Ultimately, Barth’s approach fails in its lack of being grounded in the redemptive historical context set out for us in Scripture.
In 1 Corinthians 15:45 Paul clearly establishes Adam as the first man in relationship of order to humanity. Other Pauline texts describe Christ in His incarnation as becoming like us and taking our humanity upon Himself (Philippians 2:7b; Romans 8:3) which seem to go against Barth’s argument of man having Christ’s original nature. It seems clear that the teaching of Paul in Romans 5:12–21 describes that by the action of one man we all became sinners, that death came through sin and that through the actions of the one man, Christ, we can become righteous.
A text that is very relevant to our understanding of Genesis 3 is Romans 8:19–23. C. J. Collins believes that it is often seen as Paul’s version of the Curses of Genesis 3, describing a world fallen from its innocence. However, he sees a number of problems that should keep us from reading Paul this way:
- It may be that Paul had Genesis 3 in mind, though he is not explicitly alluding to it.
- The words of the passage here do not use the terms of Genesis 3:16–19 (Septuagint).
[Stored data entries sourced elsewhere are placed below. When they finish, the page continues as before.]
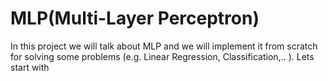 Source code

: # MLP(Multi-Layer Perceptron)
In this project we will talk about MLP and we will implement it from scratch for solving some problems (e.g. Linear Regression, Classification,.. ).
Lets start with 
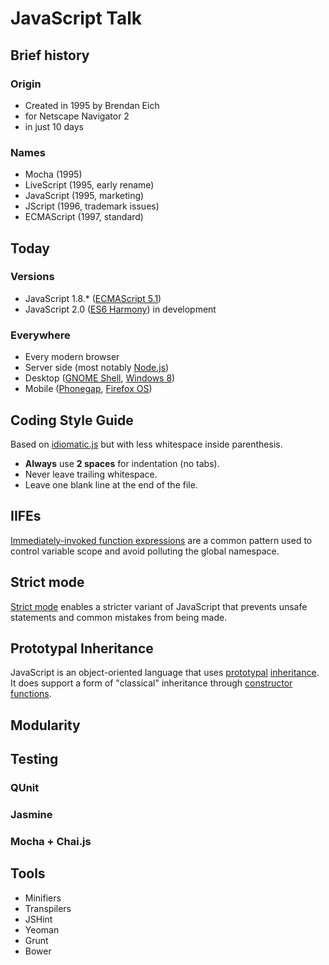 # JavaScript Talk
## Brief history
### Origin
- Created in 1995 by Brendan Eich
- for Netscape Navigator 2
- in just 10 days

### Names
- Mocha (1995)
- LiveScript (1995, early rename)
- JavaScript (1995, marketing)
- JScript (1996, trademark issues)
- ECMAScript (1997, standard)

## Today
### Versions
- JavaScript 1.8.* ([ECMAScript 5.1][es5.1])
- JavaScript 2.0 ([ES6 Harmony][es6]) in development

### Everywhere
- Every modern browser
- Server side (most notably [Node.js][node])
- Desktop ([GNOME Shell][gnome-shell], [Windows 8][win8])
- Mobile ([Phonegap][phonegap], [Firefox OS][firefox-os])

## Coding Style Guide
Based on [idiomatic.js][idiomatic] but with less whitespace inside parenthesis.

- **Always** use **2 spaces** for indentation (no tabs).
- Never leave trailing whitespace.
- Leave one blank line at the end of the file.

## IIFEs
[Immediately-invoked function expressions][iife] are a common pattern used to control variable scope and avoid polluting the global namespace.

## Strict mode
[Strict mode][strict] enables a stricter variant of JavaScript that prevents unsafe statements and common mistakes from being made.

## Prototypal Inheritance
JavaScript is an object-oriented language that uses [prototypal][inheritance1] [inheritance][inheritance2]. It does support a form of "classical" inheritance through [constructor functions][constructors].

## Modularity

## Testing
### QUnit
### Jasmine
### Mocha + Chai.js

## Tools

- Minifiers
- Transpilers
- JSHint
- Yeoman
- Grunt
- Bower


[es5.1]: http://es5.github.io/
[es6]: http://wiki.ecmascript.org/doku.php?id=harmony:harmony
[node]: http://nodejs.org/
[gnome-shell]: https://live.gnome.org/GnomeShell/Development
[win8]: http://msdn.microsoft.com/en-us/library/windows/apps/br211385.aspx
[phonegap]: http://phonegap.com/
[firefox-os]: https://developer.mozilla.org/en-US/docs/Mozilla/Firefox_OS
[idiomatic]: https://github.com/rwldrn/idiomatic.js/#readme
[iife]: http://benalman.com/news/2010/11/immediately-invoked-function-expression/
[strict]: https://developer.mozilla.org/en-US/docs/Web/JavaScript/Reference/Functions_and_function_scope/Strict_mode
[inheritance1]: https://developer.mozilla.org/en-US/docs/Web/JavaScript/Guide/Inheritance_and_the_prototype_chain
[inheritance2]: http://h30499.www3.hp.com/t5/HP-Software-Developers-Blog/JavaScript-Inheritance-Revisited/ba-p/6082285
[constructors]: https://developer.mozilla.org/en-US/docs/Web/JavaScript/Guide/Working_with_Objects#Using_a_constructor_function
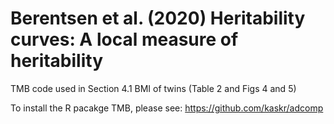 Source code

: # Berentsen et al. (2020) Heritability curves: A local measure of heritability
TMB code used in Section 4.1 BMI of twins (Table 2 and Figs 4 and 5)

To install the R pacakge TMB, please see: https://github.com/kaskr/adcomp
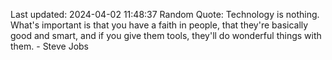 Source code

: Last updated: 2024-04-02 11:48:37
Random Quote: Technology is nothing. What's important is that you have a faith in people, that they're basically good and smart, and if you give them tools, they'll do wonderful things with them. - Steve Jobs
- Nor is there any mention of the Curse.
- The Creation is “subjected to futility” because it has sinful mankind in it, and thus it is the arena in which mankind expresses its sin and experiences God’s judgments.
- The position I have argued, however, is more consistent with Paul’s focus on human glorification and with the picture of Genesis, which does not view the created world as changed in its workings but as the arena in which God works out his purposes for mankind (Collins 2006, pp. 183–184).
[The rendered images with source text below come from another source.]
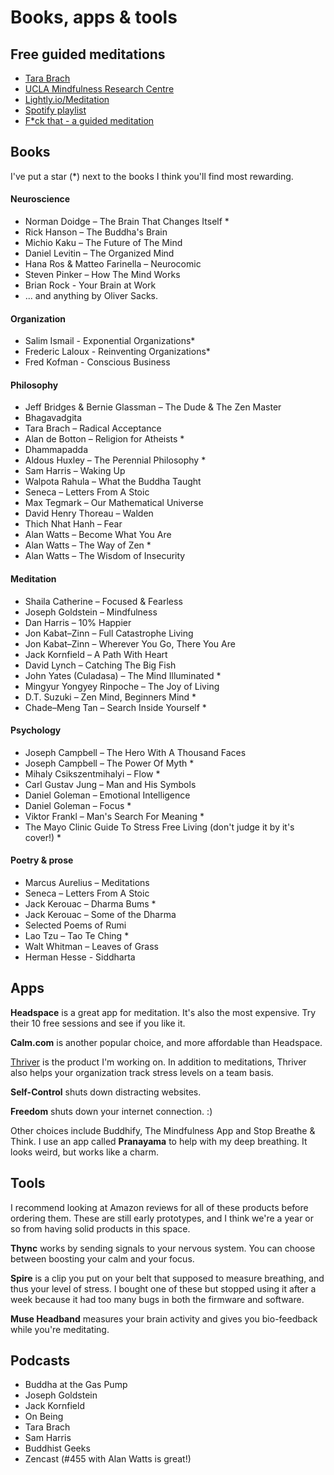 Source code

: # Books, apps & tools

## Free guided meditations
- [Tara Brach](https://www.tarabrach.com/guided-meditations/)
- [UCLA Mindfulness Research Centre](http://marc.ucla.edu/body.cfm?id=22)
- [Lightly.io/Meditation](http://lightly.io/meditation)
- [Spotify playlist](https://open.spotify.com/user/spotify/playlist/7BI8kVITNyvDtW4x7lf3qq)
- [F*ck that - a guided meditation](http://www.funnyordie.com/videos/c6d6848516/f-ck-that-a-guided-meditation?_cc=__d___&_ccid=b04c755435eebf23)

## Books
I've put a star (*) next to the books I think you'll find most rewarding.

####	Neuroscience
-	Norman Doidge – The Brain That Changes Itself *
-	Rick Hanson – The Buddha's Brain
-	Michio Kaku – The Future of The Mind
-	Daniel Levitin – The Organized Mind  
-	Hana Ros & Matteo Farinella – Neurocomic  
-	Steven Pinker – How The Mind Works
- Brian Rock - Your Brain at Work
-	... and anything by Oliver Sacks.  

####	Organization
-	Salim Ismail - Exponential Organizations*
-	Frederic Laloux - Reinventing Organizations*
-	Fred Kofman - Conscious Business  

####	Philosophy
-	Jeff Bridges & Bernie Glassman – The Dude & The Zen Master
-	Bhagavadgita
-	Tara Brach – Radical Acceptance
-	Alan de Botton – Religion for Atheists *
-	Dhammapadda
-	Aldous Huxley – The Perennial Philosophy *
-	Sam Harris – Waking Up
-	Walpota Rahula – What the Buddha Taught
-	Seneca – Letters From A Stoic
-	Max Tegmark – Our Mathematical Universe
-	David Henry Thoreau – Walden  
-	Thich Nhat Hanh – Fear  
-	Alan Watts – Become What You Are
-	Alan Watts – The Way of Zen *
-	Alan Watts – The Wisdom of Insecurity

####	Meditation
-	Shaila Catherine – Focused & Fearless
-	Joseph Goldstein – Mindfulness
-	Dan Harris – 10% Happier
-	Jon Kabat–Zinn – Full Catastrophe Living
-	Jon Kabat–Zinn – Wherever You Go, There You Are
-	Jack Kornfield – A Path With Heart
-	David Lynch – Catching The Big Fish
-	John Yates (Culadasa) – The Mind Illuminated *
-	Mingyur Yongyey Rinpoche – The Joy of Living
-	D.T. Suzuki – Zen Mind, Beginners Mind *
-	Chade–Meng Tan – Search Inside Yourself *

####	Psychology
-	Joseph Campbell – The Hero With A Thousand Faces
-	Joseph Campbell – The Power Of Myth *
-	Mihaly Csikszentmihalyi – Flow *
-	Carl Gustav Jung – Man and His Symbols
-	Daniel Goleman – Emotional Intelligence
-	Daniel Goleman – Focus *
-	Viktor Frankl – Man's Search For Meaning *
- The Mayo Clinic Guide To Stress Free Living (don't judge it by it's cover!) *

#### Poetry & prose
-	Marcus Aurelius – Meditations
-	Seneca – Letters From A Stoic
-	Jack Kerouac – Dharma Bums *
-	Jack Kerouac – Some of the Dharma
-	Selected Poems of Rumi
-	Lao Tzu – Tao Te Ching *
-	Walt Whitman – Leaves of Grass
- Herman Hesse - Siddharta

## Apps
**Headspace** is a great app for meditation. It's also the most expensive. Try their 10 free sessions and see if you like it.

**Calm.com** is another popular choice, and more affordable than Headspace.

[Thriver](http://www.thriver.io) is the product I'm working on. In addition to meditations, Thriver also helps your organization track stress levels on a team basis.


**Self-Control** shuts down distracting websites.

**Freedom** shuts down your internet connection. :)

Other choices include Buddhify, The Mindfulness App and Stop Breathe & Think. I use an app called **Pranayama** to help with my deep breathing. It looks weird, but works like a charm.

## Tools
I recommend looking at Amazon reviews for all of these products before ordering them. These are still early prototypes, and I think we're a year or so from having solid products in this space.

**Thync** works by sending signals to your nervous system. You can choose between boosting your calm and your focus.

**Spire** is a clip you put on your belt that supposed to measure breathing, and thus your level of stress. I bought one of these but stopped using it after a week because it had too many bugs in both the firmware and software.

**Muse Headband** measures your brain activity and gives you bio-feedback while you're meditating.

## Podcasts
- Buddha at the Gas Pump
- Joseph Goldstein
- Jack Kornfield
- On Being
- Tara Brach
- Sam Harris
- Buddhist Geeks
- Zencast (#455 with Alan Watts is great!)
Romans 8:18 sets up the context for verses 19–25 where Paul writes that the Christian’s suffering of this present age is not worthy to be compared with the glory that is to come. The word κτίσις in verse 19 has been the subject of some debate but, as Dunn and Moo both argue, clearly refers to the non-human creation (Dunn 1988, p. 469; Moo 1996, p. 514). In verse 20 Paul explains why creation is anticipating the revealing of the sons of God. “The reason, Paul says, is that the subhuman creation itself is not what it should be, or what God intended it to be” (Moo 1996, p. 515). It is this way because God subjected it to frustration, He “… alone has the right and power to condemn all of creation to frustration because of human sin” (Moo 1996, p. 516). Schreiner believes Paul is probably drawing on the tradition found in Genesis 3:17–19, where creation is cursed due to Adam’s sin. He points out that “futility” means that creation has not filled the purpose for which it was made (Schreiner 1998, p. 436). Dunn writes “… that ὑπετάγη is a divine passive (subjected by God) with reference particularly to Gen. 3:17–18” (Dunn 1988, p. 470).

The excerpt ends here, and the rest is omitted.